Istio Ingress Gateway with GKE Ingress and Google Managed Certificates

I am trying to setup HTTPS with Istio Ingress Gateway. It seems there are a number of approaches that you can take.

In my demo project I have setup demo profile of Istio(v1.5.1) with istioctl cli tool on GKE. As istio-ingressgateway is a LoadBalancer, I used a GKE Ingress with it. The benefit of using GKE ingress in front of Istio ingress-gateway is that I can now use Google Managed SSL certificates. It’s a very easy and straight forward setup. And it works fine.

My questions are,

  1. Is this setup recommended? In Istio doc there is already a guide on how to use Kubernetes Ingress and Cert Manager with Istio ingress-gateway.
  2. Will I lose out any of the Istio Traffic routing features.
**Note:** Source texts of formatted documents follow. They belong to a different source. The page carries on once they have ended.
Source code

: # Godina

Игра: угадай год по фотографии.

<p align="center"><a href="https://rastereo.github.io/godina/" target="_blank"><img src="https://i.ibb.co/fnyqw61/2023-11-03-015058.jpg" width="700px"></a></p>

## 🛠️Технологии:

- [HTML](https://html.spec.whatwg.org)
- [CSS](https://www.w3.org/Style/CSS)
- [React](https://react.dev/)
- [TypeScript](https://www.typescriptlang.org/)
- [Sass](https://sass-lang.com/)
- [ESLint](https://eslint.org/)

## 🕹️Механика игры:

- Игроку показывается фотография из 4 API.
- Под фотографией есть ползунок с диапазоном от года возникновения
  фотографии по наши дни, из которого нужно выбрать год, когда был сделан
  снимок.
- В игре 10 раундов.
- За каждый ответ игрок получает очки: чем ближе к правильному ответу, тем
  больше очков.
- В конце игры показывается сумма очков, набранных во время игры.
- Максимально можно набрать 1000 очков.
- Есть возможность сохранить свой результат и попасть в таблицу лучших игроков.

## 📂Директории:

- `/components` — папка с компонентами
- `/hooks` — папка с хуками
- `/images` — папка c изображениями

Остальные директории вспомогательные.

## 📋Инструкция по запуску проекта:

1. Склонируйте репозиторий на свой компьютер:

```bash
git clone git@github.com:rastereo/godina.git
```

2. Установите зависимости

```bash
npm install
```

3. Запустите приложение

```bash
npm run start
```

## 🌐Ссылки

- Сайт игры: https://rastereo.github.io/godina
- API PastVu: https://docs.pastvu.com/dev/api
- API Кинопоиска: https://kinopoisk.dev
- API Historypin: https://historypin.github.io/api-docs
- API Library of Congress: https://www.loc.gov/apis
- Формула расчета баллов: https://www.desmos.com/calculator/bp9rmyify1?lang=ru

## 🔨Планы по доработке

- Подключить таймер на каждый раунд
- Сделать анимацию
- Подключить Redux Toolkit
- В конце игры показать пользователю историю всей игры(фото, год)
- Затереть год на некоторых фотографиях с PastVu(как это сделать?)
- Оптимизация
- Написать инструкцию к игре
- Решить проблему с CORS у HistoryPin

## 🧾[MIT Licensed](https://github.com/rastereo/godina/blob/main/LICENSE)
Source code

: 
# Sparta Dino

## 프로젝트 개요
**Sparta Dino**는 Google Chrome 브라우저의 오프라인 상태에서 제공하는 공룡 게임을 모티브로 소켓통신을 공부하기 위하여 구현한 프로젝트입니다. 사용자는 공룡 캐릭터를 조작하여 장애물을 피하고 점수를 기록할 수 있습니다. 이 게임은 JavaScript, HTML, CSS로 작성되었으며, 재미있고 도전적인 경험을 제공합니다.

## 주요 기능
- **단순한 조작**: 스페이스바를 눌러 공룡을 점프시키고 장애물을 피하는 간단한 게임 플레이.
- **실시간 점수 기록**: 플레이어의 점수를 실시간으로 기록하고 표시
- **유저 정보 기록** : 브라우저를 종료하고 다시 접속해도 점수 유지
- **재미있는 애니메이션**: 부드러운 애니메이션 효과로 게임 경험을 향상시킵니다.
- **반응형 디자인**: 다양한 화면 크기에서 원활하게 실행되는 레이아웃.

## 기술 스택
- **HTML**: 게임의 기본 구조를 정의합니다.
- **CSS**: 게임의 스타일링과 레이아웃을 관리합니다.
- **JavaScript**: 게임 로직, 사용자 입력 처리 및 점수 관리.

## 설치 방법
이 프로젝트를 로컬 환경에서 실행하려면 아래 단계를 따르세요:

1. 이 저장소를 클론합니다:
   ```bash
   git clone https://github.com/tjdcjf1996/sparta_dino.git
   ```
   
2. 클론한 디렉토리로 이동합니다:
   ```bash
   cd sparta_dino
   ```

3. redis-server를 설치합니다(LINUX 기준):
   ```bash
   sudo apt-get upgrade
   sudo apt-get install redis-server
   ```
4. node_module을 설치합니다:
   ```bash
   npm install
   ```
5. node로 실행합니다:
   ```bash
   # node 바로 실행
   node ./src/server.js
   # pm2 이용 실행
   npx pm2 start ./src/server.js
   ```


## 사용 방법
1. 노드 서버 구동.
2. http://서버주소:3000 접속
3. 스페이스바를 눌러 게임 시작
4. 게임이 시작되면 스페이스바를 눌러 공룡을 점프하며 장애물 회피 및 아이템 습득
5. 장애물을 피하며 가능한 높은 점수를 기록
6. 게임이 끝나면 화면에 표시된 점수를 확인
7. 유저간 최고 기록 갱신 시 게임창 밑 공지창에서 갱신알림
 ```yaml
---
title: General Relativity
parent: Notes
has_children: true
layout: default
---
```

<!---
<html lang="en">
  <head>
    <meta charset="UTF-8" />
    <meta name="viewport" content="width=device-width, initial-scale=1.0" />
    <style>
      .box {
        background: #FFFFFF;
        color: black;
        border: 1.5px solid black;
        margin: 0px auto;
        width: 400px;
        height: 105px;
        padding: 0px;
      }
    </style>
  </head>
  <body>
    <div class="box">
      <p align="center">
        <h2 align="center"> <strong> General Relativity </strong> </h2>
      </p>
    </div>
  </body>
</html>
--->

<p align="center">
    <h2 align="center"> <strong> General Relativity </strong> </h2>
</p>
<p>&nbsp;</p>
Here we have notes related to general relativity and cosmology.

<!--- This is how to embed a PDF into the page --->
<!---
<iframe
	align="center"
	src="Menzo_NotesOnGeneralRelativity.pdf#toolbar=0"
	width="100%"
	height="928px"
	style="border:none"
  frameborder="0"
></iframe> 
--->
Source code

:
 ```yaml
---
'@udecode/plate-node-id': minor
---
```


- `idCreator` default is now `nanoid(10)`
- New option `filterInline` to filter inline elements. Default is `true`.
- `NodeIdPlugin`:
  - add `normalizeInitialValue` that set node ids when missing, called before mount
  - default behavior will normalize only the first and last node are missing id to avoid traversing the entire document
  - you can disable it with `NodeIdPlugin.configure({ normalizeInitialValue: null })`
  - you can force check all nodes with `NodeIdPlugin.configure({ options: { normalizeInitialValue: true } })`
Can I still use Gateway and VirtualService?
  3. Will the mTLS still work properly?
  4. Are there any security issues with this setup?

I am new in these topics and would really appreciate your opinions and suggestions.

So you will have GKE ingress setup and get benefits of Google managed certificates. I don’t think the features you mentioned below will be broken, the difference becomes you move the public facing tls from Istio gateway to k8s ingress. those features, you listed, is not affected.